■ Assignment ■
Could the data below be printed out exactly, with the pictures left out?

■ Information supplied ■
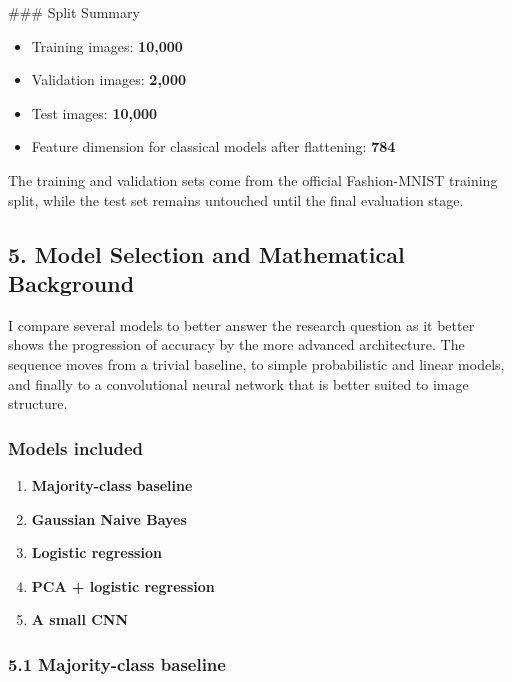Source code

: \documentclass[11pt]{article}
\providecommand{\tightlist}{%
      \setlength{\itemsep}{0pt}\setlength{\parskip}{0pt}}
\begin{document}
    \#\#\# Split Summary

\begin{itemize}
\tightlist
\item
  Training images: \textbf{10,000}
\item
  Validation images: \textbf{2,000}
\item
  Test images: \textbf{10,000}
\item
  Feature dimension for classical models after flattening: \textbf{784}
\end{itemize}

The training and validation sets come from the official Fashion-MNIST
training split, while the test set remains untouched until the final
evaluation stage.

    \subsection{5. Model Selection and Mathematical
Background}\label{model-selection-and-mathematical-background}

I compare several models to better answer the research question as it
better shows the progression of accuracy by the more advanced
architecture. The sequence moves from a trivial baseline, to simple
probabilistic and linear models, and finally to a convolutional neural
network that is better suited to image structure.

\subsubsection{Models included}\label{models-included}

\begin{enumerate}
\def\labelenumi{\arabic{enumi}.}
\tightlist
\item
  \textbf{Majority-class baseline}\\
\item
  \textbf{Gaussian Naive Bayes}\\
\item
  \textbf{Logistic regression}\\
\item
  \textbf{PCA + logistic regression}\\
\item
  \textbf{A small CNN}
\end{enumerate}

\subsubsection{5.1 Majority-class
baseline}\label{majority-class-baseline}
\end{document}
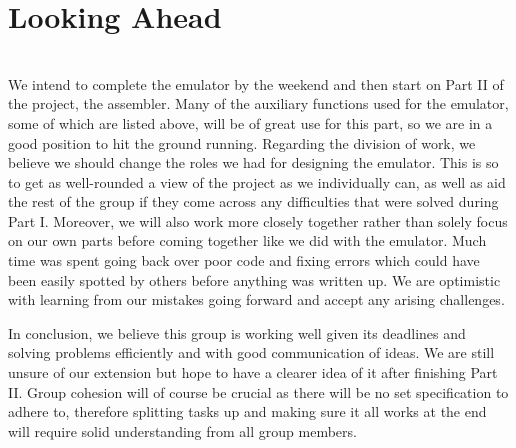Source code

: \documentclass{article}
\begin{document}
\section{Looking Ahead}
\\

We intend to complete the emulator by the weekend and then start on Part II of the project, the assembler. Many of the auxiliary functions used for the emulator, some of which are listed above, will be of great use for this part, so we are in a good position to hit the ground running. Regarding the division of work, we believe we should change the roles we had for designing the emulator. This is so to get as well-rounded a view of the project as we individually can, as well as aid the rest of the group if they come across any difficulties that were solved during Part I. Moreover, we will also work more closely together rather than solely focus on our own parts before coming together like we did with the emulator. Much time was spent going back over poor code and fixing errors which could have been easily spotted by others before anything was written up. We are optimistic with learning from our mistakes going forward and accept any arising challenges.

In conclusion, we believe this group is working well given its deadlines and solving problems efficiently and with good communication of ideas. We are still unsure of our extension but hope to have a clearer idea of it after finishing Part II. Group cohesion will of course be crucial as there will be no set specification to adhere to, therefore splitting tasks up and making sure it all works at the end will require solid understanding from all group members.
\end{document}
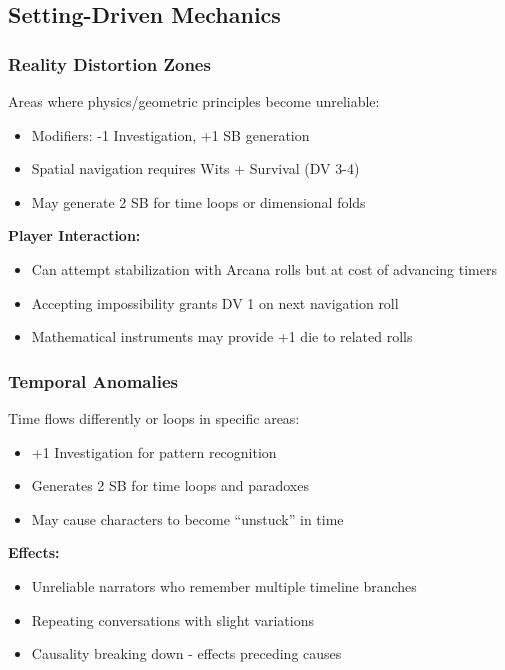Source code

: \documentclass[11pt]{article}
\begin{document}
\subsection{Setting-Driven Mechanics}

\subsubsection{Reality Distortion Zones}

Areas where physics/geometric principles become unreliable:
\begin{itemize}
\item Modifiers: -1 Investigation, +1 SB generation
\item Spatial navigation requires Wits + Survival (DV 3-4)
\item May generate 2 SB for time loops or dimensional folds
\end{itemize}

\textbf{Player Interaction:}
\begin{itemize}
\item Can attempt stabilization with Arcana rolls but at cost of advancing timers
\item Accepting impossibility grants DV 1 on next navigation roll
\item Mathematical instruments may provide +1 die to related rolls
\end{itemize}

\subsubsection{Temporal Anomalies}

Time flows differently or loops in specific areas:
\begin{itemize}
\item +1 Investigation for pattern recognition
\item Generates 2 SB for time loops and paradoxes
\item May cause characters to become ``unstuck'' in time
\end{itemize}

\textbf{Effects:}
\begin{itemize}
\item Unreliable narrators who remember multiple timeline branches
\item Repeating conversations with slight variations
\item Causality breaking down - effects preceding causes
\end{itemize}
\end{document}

■ Response to the task ■
Source code

: \documentclass[11pt]{article}
\providecommand{\tightlist}{%
      \setlength{\itemsep}{0pt}\setlength{\parskip}{0pt}}
\begin{document}
    \#\#\# Split Summary

\begin{itemize}
\tightlist
\item
  Training images: \textbf{10,000}
\item
  Validation images: \textbf{2,000}
\item
  Test images: \textbf{10,000}
\item
  Feature dimension for classical models after flattening: \textbf{784}
\end{itemize}

The training and validation sets come from the official Fashion-MNIST
training split, while the test set remains untouched until the final
evaluation stage.

    \subsection{5. Model Selection and Mathematical
Background}\label{model-selection-and-mathematical-background}

I compare several models to better answer the research question as it
better shows the progression of accuracy by the more advanced
architecture. The sequence moves from a trivial baseline, to simple
probabilistic and linear models, and finally to a convolutional neural
network that is better suited to image structure.

\subsubsection{Models included}\label{models-included}

\begin{enumerate}
\def\labelenumi{\arabic{enumi}.}
\tightlist
\item
  \textbf{Majority-class baseline}\\
\item
  \textbf{Gaussian Naive Bayes}\\
\item
  \textbf{Logistic regression}\\
\item
  \textbf{PCA + logistic regression}\\
\item
  \textbf{A small CNN}
\end{enumerate}

\subsubsection{5.1 Majority-class
baseline}\label{majority-class-baseline}
\end{document}
Source code

: \documentclass{article}
\begin{document}
\section{Looking Ahead}
\\

We intend to complete the emulator by the weekend and then start on Part II of the project, the assembler. Many of the auxiliary functions used for the emulator, some of which are listed above, will be of great use for this part, so we are in a good position to hit the ground running. Regarding the division of work, we believe we should change the roles we had for designing the emulator. This is so to get as well-rounded a view of the project as we individually can, as well as aid the rest of the group if they come across any difficulties that were solved during Part I. Moreover, we will also work more closely together rather than solely focus on our own parts before coming together like we did with the emulator. Much time was spent going back over poor code and fixing errors which could have been easily spotted by others before anything was written up. We are optimistic with learning from our mistakes going forward and accept any arising challenges.

In conclusion, we believe this group is working well given its deadlines and solving problems efficiently and with good communication of ideas. We are still unsure of our extension but hope to have a clearer idea of it after finishing Part II. Group cohesion will of course be crucial as there will be no set specification to adhere to, therefore splitting tasks up and making sure it all works at the end will require solid understanding from all group members.
\end{document}
Source code

: \documentclass[11pt]{article}
\begin{document}
\subsection{Setting-Driven Mechanics}

\subsubsection{Reality Distortion Zones}

Areas where physics/geometric principles become unreliable:
\begin{itemize}
\item Modifiers: -1 Investigation, +1 SB generation
\item Spatial navigation requires Wits + Survival (DV 3-4)
\item May generate 2 SB for time loops or dimensional folds
\end{itemize}

\textbf{Player Interaction:}
\begin{itemize}
\item Can attempt stabilization with Arcana rolls but at cost of advancing timers
\item Accepting impossibility grants DV 1 on next navigation roll
\item Mathematical instruments may provide +1 die to related rolls
\end{itemize}

\subsubsection{Temporal Anomalies}

Time flows differently or loops in specific areas:
\begin{itemize}
\item +1 Investigation for pattern recognition
\item Generates 2 SB for time loops and paradoxes
\item May cause characters to become ``unstuck'' in time
\end{itemize}

\textbf{Effects:}
\begin{itemize}
\item Unreliable narrators who remember multiple timeline branches
\item Repeating conversations with slight variations
\item Causality breaking down - effects preceding causes
\end{itemize}
\end{document}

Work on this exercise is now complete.